This makes sure that every thread has their own private copy of j to be used for the inner for loop.

Data Dependencies

Definition

If two statements read or write the same memory location, and at least one of the statements writes that memory location, then there is a ‘'’data dependency’’’ on that memory location between the two statements.

In turning a serial program into a parallel program, it’s vital to maintain the correctness of the serial program. (Assuming the serial program is correct, of course, but that’s a separate question.) ‘'’Data dependency’’’ is an important concept we use to guarantee that we’re transforming a serial program into an equivalent parallel program— equivalent in terms of its output, that is.

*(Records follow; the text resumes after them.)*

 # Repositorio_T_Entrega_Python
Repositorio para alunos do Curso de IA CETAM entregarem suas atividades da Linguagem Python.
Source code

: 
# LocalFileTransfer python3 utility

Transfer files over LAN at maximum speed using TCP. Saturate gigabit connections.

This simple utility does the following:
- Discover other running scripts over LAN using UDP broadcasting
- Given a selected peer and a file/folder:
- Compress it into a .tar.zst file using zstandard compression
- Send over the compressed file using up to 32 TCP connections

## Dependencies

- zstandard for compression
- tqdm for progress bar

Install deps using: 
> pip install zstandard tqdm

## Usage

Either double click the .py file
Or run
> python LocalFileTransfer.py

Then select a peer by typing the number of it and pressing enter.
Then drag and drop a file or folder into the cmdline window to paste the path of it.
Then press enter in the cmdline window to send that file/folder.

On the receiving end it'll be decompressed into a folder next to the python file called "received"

If there is a data dependency between two statements, then the order in which those statements are executed may affect the output of the program, and hence its correctness.

Consider this loop that computes a cumulative sum:

for ( i=2; i<N; i=i+1 ) {
    a[i] = a[i] + a[i-1];
}

The iteration with i==2 for example reads locations a[1] and a[2] and writes location a[2]. The iteration with i==3 then reads locations a[2] and a[3]. Since a[2] was read by both and written by one, there is a data dependency on a[2] between the assignment statement in successive loop iterations. So, the “statements” in the definition don’t need to be separate lines of code.

Now think about what it would mean to run this loop in parallel: Different iterations would be carried out by different threads of execution, possibly at the same time. If any two iterations didn’t happen in the order dictated by the serial code, the results would be wrong.

There are three types of data dependencies:

Is There a Dependency?

Which of the following loops have data dependencies?

/* loop #1 */
for ( i=2; i<N; i=i+2 ) {
    a[i] = a[i] + a[i-1]; }

/* loop #2 */
for ( i=1; i<N/2; i=i+1 ) {
    a[i] = a[i] + a[i+N/2]; }

/* loop #3 */
for ( i=1; i<N/2+1; i=i+1 ) {
    a[i] = a[i] + a[i+N/2]; }

/* loop #4 */
for ( i=1; i<N; i=i+1 ) {
    a[idx[i]] = a[idx[i]] + b[idx[i]]; }

Solution

Loop #1 does not.

Loop #2 does not.

Loop #3 does.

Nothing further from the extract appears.